Over the last six months, Altera (ALTR) has been a bit of a bull run, appreciating by 24.9%. As impressive as this was, one must not forget that the NASDAQ gained 33.3% over the same time period. In this article, I will run you through my DCF model on Altera and then triangulate the result with an exit multiple calculation and a review of the fundamentals compared to Xilinx (XLNX) and Texas Instruments (TXN). I find that the firm is meaningfully undervalued, while Xilinx is overvalued.
First, let's begin with an assumption about the top-line. Altera finished FY2011 with $2.1B in revenue, which represented a 5.6% gain off of the preceding year. I model revenues trending from 10.5% to 8% over the next 6 years.

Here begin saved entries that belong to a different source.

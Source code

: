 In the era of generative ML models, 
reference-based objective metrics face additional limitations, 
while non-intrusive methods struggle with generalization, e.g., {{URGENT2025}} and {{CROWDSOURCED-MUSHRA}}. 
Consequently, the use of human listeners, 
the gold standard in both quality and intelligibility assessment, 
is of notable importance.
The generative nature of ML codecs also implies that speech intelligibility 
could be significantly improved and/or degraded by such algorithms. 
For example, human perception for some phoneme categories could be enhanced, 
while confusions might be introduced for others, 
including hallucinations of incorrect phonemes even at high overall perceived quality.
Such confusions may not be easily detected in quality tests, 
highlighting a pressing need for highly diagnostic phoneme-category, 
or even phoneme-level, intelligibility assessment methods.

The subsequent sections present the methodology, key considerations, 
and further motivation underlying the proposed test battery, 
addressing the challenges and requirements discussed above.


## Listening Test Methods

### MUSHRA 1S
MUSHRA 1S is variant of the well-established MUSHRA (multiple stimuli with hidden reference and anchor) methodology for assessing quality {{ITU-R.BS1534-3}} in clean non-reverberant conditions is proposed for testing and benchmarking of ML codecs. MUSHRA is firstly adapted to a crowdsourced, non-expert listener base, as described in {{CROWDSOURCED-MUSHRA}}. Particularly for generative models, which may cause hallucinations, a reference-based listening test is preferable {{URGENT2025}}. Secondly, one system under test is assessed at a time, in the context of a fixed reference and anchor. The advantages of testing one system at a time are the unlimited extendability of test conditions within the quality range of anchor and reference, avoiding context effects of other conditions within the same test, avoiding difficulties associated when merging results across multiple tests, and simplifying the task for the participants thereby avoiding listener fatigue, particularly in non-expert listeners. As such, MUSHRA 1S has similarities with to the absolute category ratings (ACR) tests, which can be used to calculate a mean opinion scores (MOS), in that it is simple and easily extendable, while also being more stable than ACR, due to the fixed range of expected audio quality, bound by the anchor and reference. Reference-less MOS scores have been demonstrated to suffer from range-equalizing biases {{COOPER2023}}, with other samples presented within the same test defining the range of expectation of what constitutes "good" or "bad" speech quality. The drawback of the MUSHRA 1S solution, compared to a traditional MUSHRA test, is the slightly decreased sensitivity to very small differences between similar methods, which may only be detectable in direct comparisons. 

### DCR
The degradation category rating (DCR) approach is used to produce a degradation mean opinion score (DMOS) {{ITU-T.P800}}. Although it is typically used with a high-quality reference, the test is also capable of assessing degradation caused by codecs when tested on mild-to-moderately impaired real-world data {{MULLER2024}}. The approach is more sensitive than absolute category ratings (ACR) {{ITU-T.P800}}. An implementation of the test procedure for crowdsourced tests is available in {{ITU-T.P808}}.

Moving onto the cost-side of the equation, there are several items to consider: operating expenses, capital expenditures and taxes. I model cost of goods sold as 30% of revenue versus 13.4%, 14.5%, and 1% for SG&A, R&D, and capex, respectively. Taxes are estimated at 18% of adjusted EBIT (ie. excluding non-cash depreciation charges to keep this a pure operating model).

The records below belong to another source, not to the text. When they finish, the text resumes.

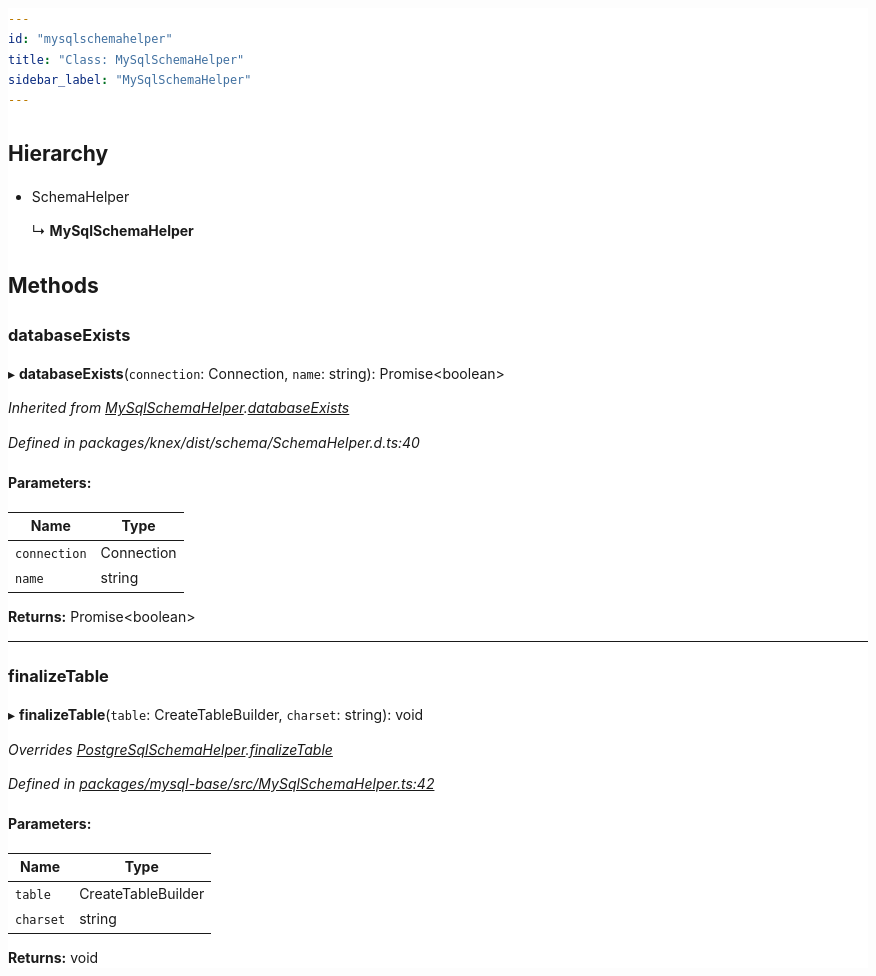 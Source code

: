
 ```yaml
---
id: "mysqlschemahelper"
title: "Class: MySqlSchemaHelper"
sidebar_label: "MySqlSchemaHelper"
---
```


## Hierarchy

* SchemaHelper

  ↳ **MySqlSchemaHelper**

## Methods

### databaseExists

▸ **databaseExists**(`connection`: Connection, `name`: string): Promise&#60;boolean>

*Inherited from [MySqlSchemaHelper](mysqlschemahelper.md).[databaseExists](mysqlschemahelper.md#databaseexists)*

*Defined in packages/knex/dist/schema/SchemaHelper.d.ts:40*

#### Parameters:

Name | Type |
------ | ------ |
`connection` | Connection |
`name` | string |

**Returns:** Promise&#60;boolean>

___

### finalizeTable

▸ **finalizeTable**(`table`: CreateTableBuilder, `charset`: string): void

*Overrides [PostgreSqlSchemaHelper](postgresqlschemahelper.md).[finalizeTable](postgresqlschemahelper.md#finalizetable)*

*Defined in [packages/mysql-base/src/MySqlSchemaHelper.ts:42](https://github.com/mikro-orm/mikro-orm/blob/c7aaca40d/packages/mysql-base/src/MySqlSchemaHelper.ts#L42)*

#### Parameters:

Name | Type |
------ | ------ |
`table` | CreateTableBuilder |
`charset` | string |

**Returns:** void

We then need to subtract out net increases in working capital. I expect this to hover around 1% of revenue over the projected time period.
Taking a perpetual growth rate of 2.5% and discounting backwards by a WACC of 10% yields a fair value figure of $49.12, implying 27.4% upside. My sensitivity analysis (ie. considering a variety of different WACC and perpetual growth rate inputs) yields a standard deviation of $5.90. This represents only 15.3% of the stock value - thus the DCF model is reliable in the sense that it is not very sensitive.
All of this falls within the context of strong performance:
Despite the headwinds of the second half, 2011 was a good year following a phenomenal 2010. We saw revenue increase nearly 6%, with another year of share gains versus our primary competitor.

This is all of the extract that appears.